**EXERCISE BRIEF**
One part of the entries below is wanted: the lines from the one containing "VALUES ('299', '2012-05-01" through the one containing "00:00:00.000', 'OUTRE-MER', '829', '24.849');". Write those out exactly and nothing else.

:::

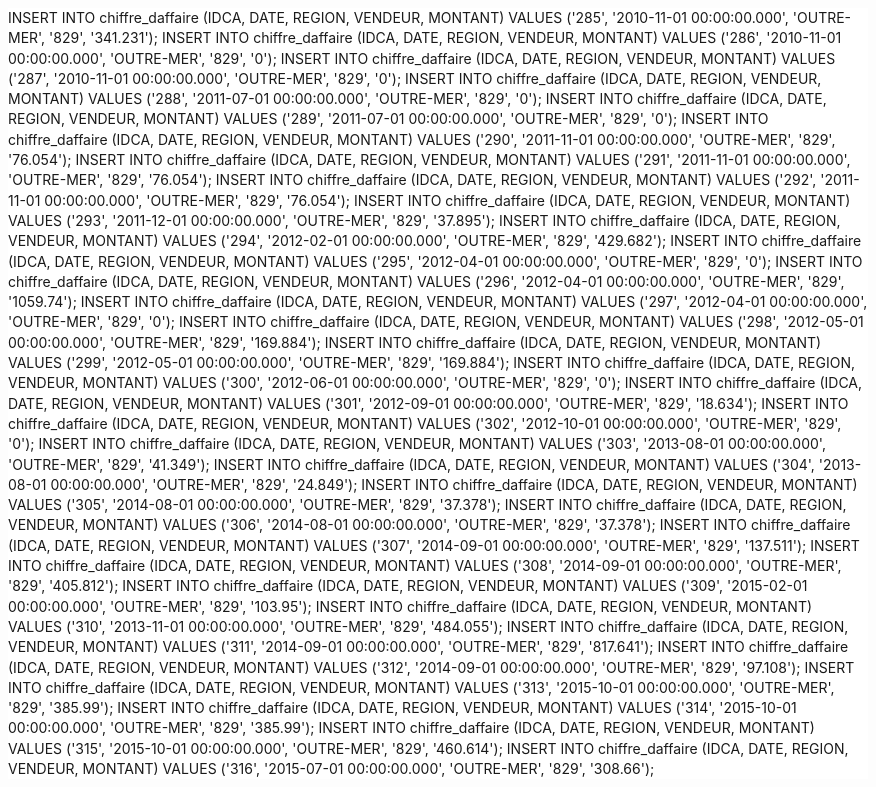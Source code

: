 INSERT INTO chiffre_daffaire (IDCA, DATE, REGION, VENDEUR, MONTANT) VALUES ('285', '2010-11-01 00:00:00.000', 'OUTRE-MER', '829', '341.231');
INSERT INTO chiffre_daffaire (IDCA, DATE, REGION, VENDEUR, MONTANT) VALUES ('286', '2010-11-01 00:00:00.000', 'OUTRE-MER', '829', '0');
INSERT INTO chiffre_daffaire (IDCA, DATE, REGION, VENDEUR, MONTANT) VALUES ('287', '2010-11-01 00:00:00.000', 'OUTRE-MER', '829', '0');
INSERT INTO chiffre_daffaire (IDCA, DATE, REGION, VENDEUR, MONTANT) VALUES ('288', '2011-07-01 00:00:00.000', 'OUTRE-MER', '829', '0');
INSERT INTO chiffre_daffaire (IDCA, DATE, REGION, VENDEUR, MONTANT) VALUES ('289', '2011-07-01 00:00:00.000', 'OUTRE-MER', '829', '0');
INSERT INTO chiffre_daffaire (IDCA, DATE, REGION, VENDEUR, MONTANT) VALUES ('290', '2011-11-01 00:00:00.000', 'OUTRE-MER', '829', '76.054');
INSERT INTO chiffre_daffaire (IDCA, DATE, REGION, VENDEUR, MONTANT) VALUES ('291', '2011-11-01 00:00:00.000', 'OUTRE-MER', '829', '76.054');
INSERT INTO chiffre_daffaire (IDCA, DATE, REGION, VENDEUR, MONTANT) VALUES ('292', '2011-11-01 00:00:00.000', 'OUTRE-MER', '829', '76.054');
INSERT INTO chiffre_daffaire (IDCA, DATE, REGION, VENDEUR, MONTANT) VALUES ('293', '2011-12-01 00:00:00.000', 'OUTRE-MER', '829', '37.895');
INSERT INTO chiffre_daffaire (IDCA, DATE, REGION, VENDEUR, MONTANT) VALUES ('294', '2012-02-01 00:00:00.000', 'OUTRE-MER', '829', '429.682');
INSERT INTO chiffre_daffaire (IDCA, DATE, REGION, VENDEUR, MONTANT) VALUES ('295', '2012-04-01 00:00:00.000', 'OUTRE-MER', '829', '0');
INSERT INTO chiffre_daffaire (IDCA, DATE, REGION, VENDEUR, MONTANT) VALUES ('296', '2012-04-01 00:00:00.000', 'OUTRE-MER', '829', '1059.74');
INSERT INTO chiffre_daffaire (IDCA, DATE, REGION, VENDEUR, MONTANT) VALUES ('297', '2012-04-01 00:00:00.000', 'OUTRE-MER', '829', '0');
INSERT INTO chiffre_daffaire (IDCA, DATE, REGION, VENDEUR, MONTANT) VALUES ('298', '2012-05-01 00:00:00.000', 'OUTRE-MER', '829', '169.884');
INSERT INTO chiffre_daffaire (IDCA, DATE, REGION, VENDEUR, MONTANT) VALUES ('299', '2012-05-01 00:00:00.000', 'OUTRE-MER', '829', '169.884');
INSERT INTO chiffre_daffaire (IDCA, DATE, REGION, VENDEUR, MONTANT) VALUES ('300', '2012-06-01 00:00:00.000', 'OUTRE-MER', '829', '0');
INSERT INTO chiffre_daffaire (IDCA, DATE, REGION, VENDEUR, MONTANT) VALUES ('301', '2012-09-01 00:00:00.000', 'OUTRE-MER', '829', '18.634');
INSERT INTO chiffre_daffaire (IDCA, DATE, REGION, VENDEUR, MONTANT) VALUES ('302', '2012-10-01 00:00:00.000', 'OUTRE-MER', '829', '0');
INSERT INTO chiffre_daffaire (IDCA, DATE, REGION, VENDEUR, MONTANT) VALUES ('303', '2013-08-01 00:00:00.000', 'OUTRE-MER', '829', '41.349');
INSERT INTO chiffre_daffaire (IDCA, DATE, REGION, VENDEUR, MONTANT) VALUES ('304', '2013-08-01 00:00:00.000', 'OUTRE-MER', '829', '24.849');
INSERT INTO chiffre_daffaire (IDCA, DATE, REGION, VENDEUR, MONTANT) VALUES ('305', '2014-08-01 00:00:00.000', 'OUTRE-MER', '829', '37.378');
INSERT INTO chiffre_daffaire (IDCA, DATE, REGION, VENDEUR, MONTANT) VALUES ('306', '2014-08-01 00:00:00.000', 'OUTRE-MER', '829', '37.378');
INSERT INTO chiffre_daffaire (IDCA, DATE, REGION, VENDEUR, MONTANT) VALUES ('307', '2014-09-01 00:00:00.000', 'OUTRE-MER', '829', '137.511');
INSERT INTO chiffre_daffaire (IDCA, DATE, REGION, VENDEUR, MONTANT) VALUES ('308', '2014-09-01 00:00:00.000', 'OUTRE-MER', '829', '405.812');
INSERT INTO chiffre_daffaire (IDCA, DATE, REGION, VENDEUR, MONTANT) VALUES ('309', '2015-02-01 00:00:00.000', 'OUTRE-MER', '829', '103.95');
INSERT INTO chiffre_daffaire (IDCA, DATE, REGION, VENDEUR, MONTANT) VALUES ('310', '2013-11-01 00:00:00.000', 'OUTRE-MER', '829', '484.055');
INSERT INTO chiffre_daffaire (IDCA, DATE, REGION, VENDEUR, MONTANT) VALUES ('311', '2014-09-01 00:00:00.000', 'OUTRE-MER', '829', '817.641');
INSERT INTO chiffre_daffaire (IDCA, DATE, REGION, VENDEUR, MONTANT) VALUES ('312', '2014-09-01 00:00:00.000', 'OUTRE-MER', '829', '97.108');
INSERT INTO chiffre_daffaire (IDCA, DATE, REGION, VENDEUR, MONTANT) VALUES ('313', '2015-10-01 00:00:00.000', 'OUTRE-MER', '829', '385.99');
INSERT INTO chiffre_daffaire (IDCA, DATE, REGION, VENDEUR, MONTANT) VALUES ('314', '2015-10-01 00:00:00.000', 'OUTRE-MER', '829', '385.99');
INSERT INTO chiffre_daffaire (IDCA, DATE, REGION, VENDEUR, MONTANT) VALUES ('315', '2015-10-01 00:00:00.000', 'OUTRE-MER', '829', '460.614');
INSERT INTO chiffre_daffaire (IDCA, DATE, REGION, VENDEUR, MONTANT) VALUES ('316', '2015-07-01 00:00:00.000', 'OUTRE-MER', '829', '308.66');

:::

**SOLUTION**
INSERT INTO chiffre_daffaire (IDCA, DATE, REGION, VENDEUR, MONTANT) VALUES ('299', '2012-05-01 00:00:00.000', 'OUTRE-MER', '829', '169.884');
INSERT INTO chiffre_daffaire (IDCA, DATE, REGION, VENDEUR, MONTANT) VALUES ('300', '2012-06-01 00:00:00.000', 'OUTRE-MER', '829', '0');
INSERT INTO chiffre_daffaire (IDCA, DATE, REGION, VENDEUR, MONTANT) VALUES ('301', '2012-09-01 00:00:00.000', 'OUTRE-MER', '829', '18.634');
INSERT INTO chiffre_daffaire (IDCA, DATE, REGION, VENDEUR, MONTANT) VALUES ('302', '2012-10-01 00:00:00.000', 'OUTRE-MER', '829', '0');
INSERT INTO chiffre_daffaire (IDCA, DATE, REGION, VENDEUR, MONTANT) VALUES ('303', '2013-08-01 00:00:00.000', 'OUTRE-MER', '829', '41.349');
INSERT INTO chiffre_daffaire (IDCA, DATE, REGION, VENDEUR, MONTANT) VALUES ('304', '2013-08-01 00:00:00.000', 'OUTRE-MER', '829', '24.849');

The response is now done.